NSA whistleblower Edward Snowden has leaked as many as 200,000 classified documents to reporters, according to NSA Chief Gen. Keith Alexander.
Alexander made the estimate in an address to the Baltimore Council on Foreign Affairs Oct. 31. In the transcript of his speech, made available Thursday, Alexander, also said the leaks increased the probability of a terrorist attack.
“Snowden has shared somewhere between 50(,000) and 200,000 documents with reporters,” Alexander said. “Those will continue to come out. They're being put out in a way that does the maximum damage to NSA and our nation… And it's hurting our industry. I think it's wrong. I don't know how to stop it.”
Alexander said it is “very hard” for the NSA to prevent such leaks.

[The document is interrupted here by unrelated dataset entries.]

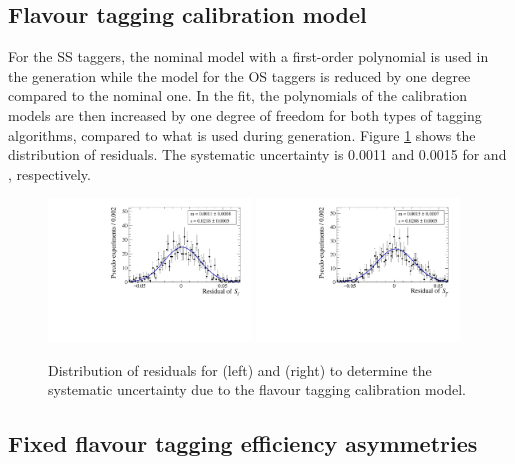 \subsection*{Flavour tagging calibration model}

For the SS taggers, the nominal model with a first-order polynomial is used in the generation while the model for the OS taggers is reduced by one degree compared to the nominal one.
In the fit, the polynomials of the calibration models are then increased by one degree of freedom for both types of tagging algorithms, compared to what is used during generation. Figure \ref{fig:systUncertFTmodel} shows the distribution of residuals. The systematic uncertainty is \num{0.0011} and \num{0.0015} for \Sf and \Sfbar, respectively.
\begin{figure}[tbp]
    \centering
    \includegraphics[width=0.48\textwidth]{10Systematics/figs/FT_Sf_res.pdf}
    \includegraphics[width=0.48\textwidth]{10Systematics/figs/FT_Sfbar_res.pdf}
    \caption{Distribution of residuals for \Sf (left) and \Sfbar (right) to determine the systematic uncertainty due to the flavour tagging calibration model.}
    \label{fig:systUncertFTmodel}
\end{figure}

\subsection*{Fixed flavour tagging efficiency asymmetries}

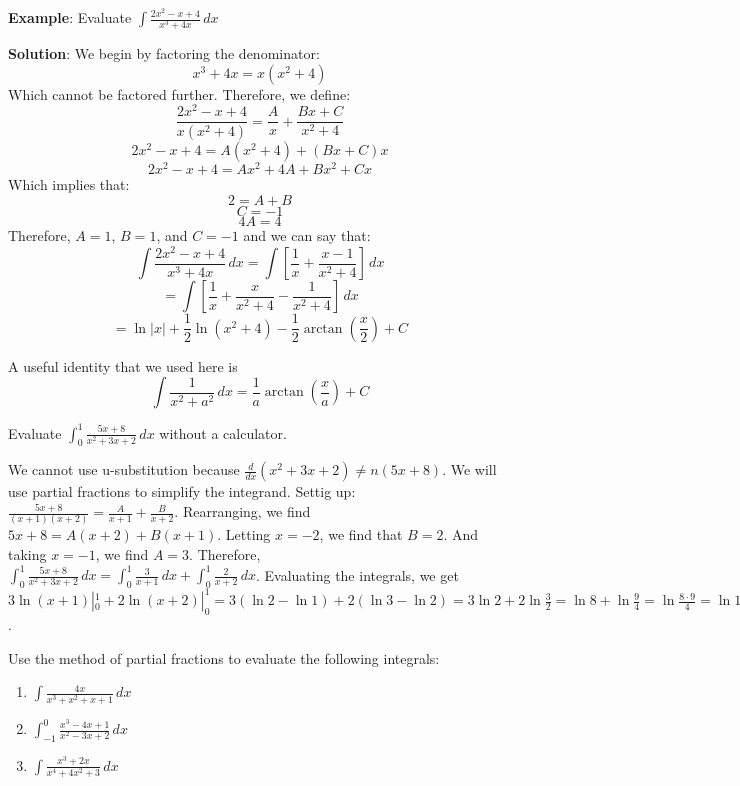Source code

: \textbf{Example}: Evaluate $\int \frac{2x^2 - x + 4}{x^3 + 4x}\,dx$

\textbf{Solution}: We begin by factoring the denominator:
$$x^3 + 4x = x(x^2 + 4)$$
Which cannot be factored further. Therefore, we define:
$$\frac{2x^2 - x + 4}{x(x^2 + 4)} = \frac{A}{x} + \frac{Bx + C}{x^2 + 4}$$
$$2x^2 - x + 4 = A(x^2 + 4) + (Bx + C)x$$
$$2x^2 - x + 4 = Ax^2 + 4A + Bx^2 + Cx$$
Which implies that:
$$2 = A + B$$
$$C = -1$$
$$4A = 4$$
Therefore, $A = 1$, $B = 1$, and $C = -1$ and we can say that:
$$\int \frac{2x^2 - x + 4}{x^3 + 4x}\,dx = \int	\left[ \frac{1}{x} + \frac{x - 
1}{x^2 + 4} \right] \,dx$$
$$= \int \left[ \frac{1}{x} + \frac{x}{x^2 + 4} - \frac{1}{x^2 + 4} \right]\,
dx$$
$$= \ln{|x|} + \frac{1}{2}\ln{(x^2 + 4)} - \frac{1}{2}\arctan{\left( \frac{x}{2} 
\right) } + C$$

A useful identity that we used here is 
$$\int \frac{1}{x^2 + a^2}\,dx = \frac{1}{a} \arctan{\left( \frac{x}{a} \right)} 
+ C$$

\begin{Exercise}[label = int_meth2]
	Evaluate $\int_0^1 \frac{5x + 8}{x^2 + 3x + 2}\,dx$ without a 
	calculator. 
	\vspace{30mm}
\end{Exercise}

\begin{Answer}[ref=int_meth2]
	We cannot use u-substitution because $\frac{d}{dx}(x^2 + 3x + 2) \neq 
	n(5x + 8)$. We will use partial fractions to simplify the integrand. 
	Settig up: $\frac{5x + 8}{(x + 1)(x + 2)} = \frac{A}{x + 1} + 
	\frac{B}{x + 2}$. Rearranging, we find $5x + 8 = A(x + 2) + B(x + 1)$. 
	Letting $x = -2$, we find that $B = 2$. And taking $x = -1$, we find 
	$A = 3$. Therefore, $\int_0^1 \frac{5x + 8}{x^2 + 3x + 2}\,dx = \int
	_0^1 \frac{3}{x + 1}\,dx + \int_0^1 \frac{2}{x + 2}\,dx$. Evaluating 
	the integrals, we get $3\ln{(x + 1)}|_0^1 + 2\ln{(x + 2)}|_0^1 = 3(
	\ln{2} - \ln{1}) + 2(\ln{3} - \ln{2}) = 3\ln{2} + 2\ln{\frac{3}{2}} 
	= \ln{8} + \ln{\frac{9}{4}} = \ln{\frac{8 \cdot 9}{4}} = \ln{18}$. 
\end{Answer}

\begin{Exercise}[label = partfrac]
Use the method of partial fractions to evaluate the following integrals:
\begin{enumerate}
\item $\int \frac{4x}{x^3 + x^2 + x + 1}\,dx$
\item $\int_{-1}^0 \frac{x^3 - 4x + 1}{x^2 - 3x + 2}\,dx$
\item $\int \frac{x^3 + 2x}{x^4 + 4x^2 + 3}\,dx$
\end{enumerate}
\vspace{50mm}
\end{Exercise}

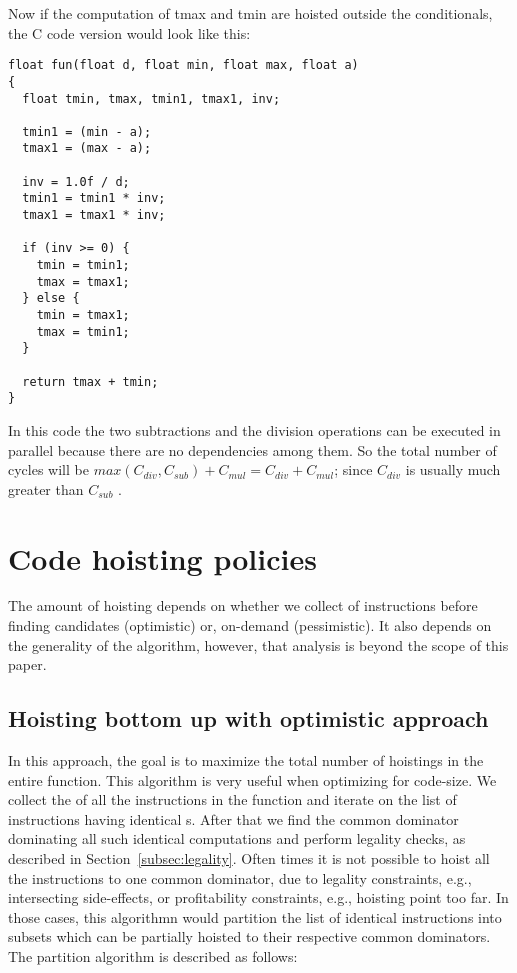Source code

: \documentclass{sig-alternate}
\begin{document}
Now if the computation of tmax and tmin are hoisted outside the
conditionals, the C code version would look like this:
\begin{verbatim}
float fun(float d, float min, float max, float a)
{
  float tmin, tmax, tmin1, tmax1, inv;

  tmin1 = (min - a);
  tmax1 = (max - a);

  inv = 1.0f / d;
  tmin1 = tmin1 * inv;
  tmax1 = tmax1 * inv;

  if (inv >= 0) {
    tmin = tmin1;
    tmax = tmax1;
  } else {
    tmin = tmax1;
    tmax = tmin1;
  }

  return tmax + tmin;
}

\end{verbatim}

In this code the two subtractions and the division operations can be executed in
parallel because there are no dependencies among them. So the total number of
cycles will be $max(C_{div}, C_{sub}) + C_{mul} = C_{div} + C_{mul}$; since $C_{div}$ is
usually much greater than $C_{sub}$ \cite{x86,aarch64}.


\newpage

\section{Code hoisting policies}
The amount of hoisting depends on whether we collect \GVN{} of instructions
before finding candidates (optimistic) or, on-demand (pessimistic). It also
depends on the generality of the \GVN{} algorithm, however, that analysis is beyond
the scope of this paper.

\subsection{Hoisting bottom up with optimistic approach}
\label{subsec:optimistic}
In this approach, the goal is to maximize the total number of hoistings in the
entire function.  This algorithm is very useful when optimizing for code-size.
We collect the \GVN{} of all the instructions in the function and iterate on the
list of instructions having identical \GVN{}s. After that we find the common
dominator dominating all such identical computations and perform legality
checks, as described in Section~\ref{subsec:legality}. Often times it is not
possible to hoist all the instructions to one common dominator, due to legality
constraints, e.g., intersecting side-effects, or profitability constraints, e.g.,
hoisting point too far. In those cases, this algorithmn would partition the list
of identical instructions into subsets which can be partially hoisted to their
respective common dominators. The partition algorithm is described as follows:
\end{document}
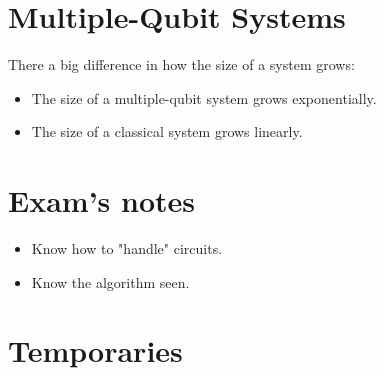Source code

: \documentclass[12pt,a4paper]{report}
\begin{document}
\pagebreak
\section{Multiple-Qubit Systems}
There a big difference in how the size of a system grows:
\begin{itemize}
\item The size of a multiple-qubit system grows exponentially.
\item The size of a classical system grows linearly.
\end{itemize}


\pagebreak
\section{Exam's notes}

\begin{itemize}
\item Know how to "handle" circuits.
\item Know the algorithm seen.
\end{itemize}

\section{Temporaries}
\end{document}
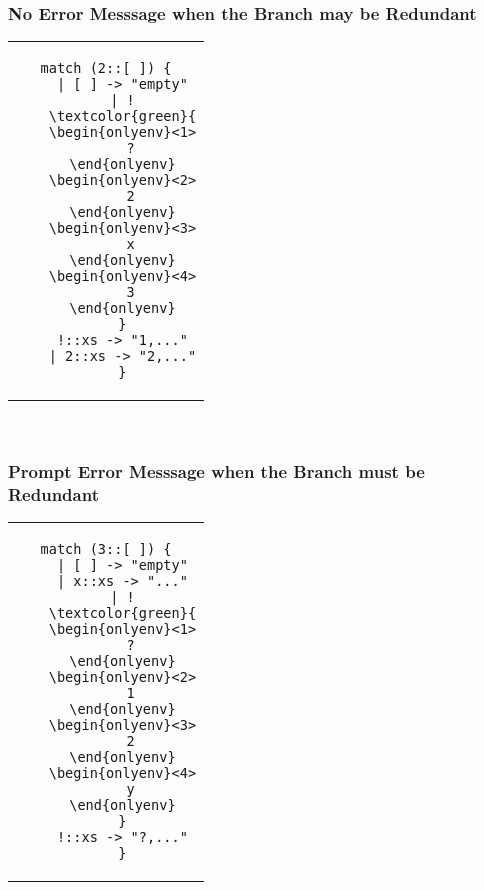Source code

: \documentclass[notheorems]{beamer}
\theoremstyle{slplain}
\numberwithin{thm}{section}
\begin{document}
\begin{frame}[fragile]
  \frametitle{No Error Messsage when the Branch may be Redundant}
\begin{center}
\begin{tabular}{c}
  \begin{lstlisting}[escapechar=!]
    match (2::[ ]) {
    | [ ] -> "empty"
    | !
    \textcolor{green}{
    \begin{onlyenv}<1>
      ?
    \end{onlyenv}
    \begin{onlyenv}<2>
      2
    \end{onlyenv}
    \begin{onlyenv}<3>
      x
    \end{onlyenv}
    \begin{onlyenv}<4>
      3
    \end{onlyenv}
    }
    !::xs -> "1,..."
    | 2::xs -> "2,..."
    }
  \end{lstlisting}
\end{tabular}
\\
\vspace{1cm}
\end{center}
\end{frame}

\begin{frame}[fragile]
  \frametitle{Prompt Error Messsage when the Branch must be Redundant}
\begin{center}
\begin{tabular}{c}
  \begin{lstlisting}[escapechar=!]
    match (3::[ ]) {
    | [ ] -> "empty"
    | x::xs -> "..."
    | !
    \textcolor{green}{
    \begin{onlyenv}<1>
      ?
    \end{onlyenv}
    \begin{onlyenv}<2>
      1
    \end{onlyenv}
    \begin{onlyenv}<3>
      2
    \end{onlyenv}
    \begin{onlyenv}<4>
      y
    \end{onlyenv}
    }
    !::xs -> "?,..."
    }
  \end{lstlisting}
\end{tabular}
\\
\vspace{1cm}
\end{center}
\end{frame}
\end{document}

“But I'll tell you, this increases the probability that a terrorist attack will get through,” he said. “I think it's absolutely wrong. When we look back on this, people are going to see that and understand that and say what they did was wrong. Until then, we're at their mercy. They're putting them out, one or two a week, to cause the maximum problem. They get it wrong.”
Alexander also addressed the controversial report that the NSA had gained access to the phone records of over 70 million French citizens over a 30-day period, a report that was based on Snowden-leaked documents.
Alexander said the collection was aimed at gathering data to support NATO-related activities, claiming “none of that information was collected in France, on French people or European citizens.”
“Yet the uproar in Europe over this is huge,” he said. “And it's interesting. It's almost like ‘the War of the Worlds.’”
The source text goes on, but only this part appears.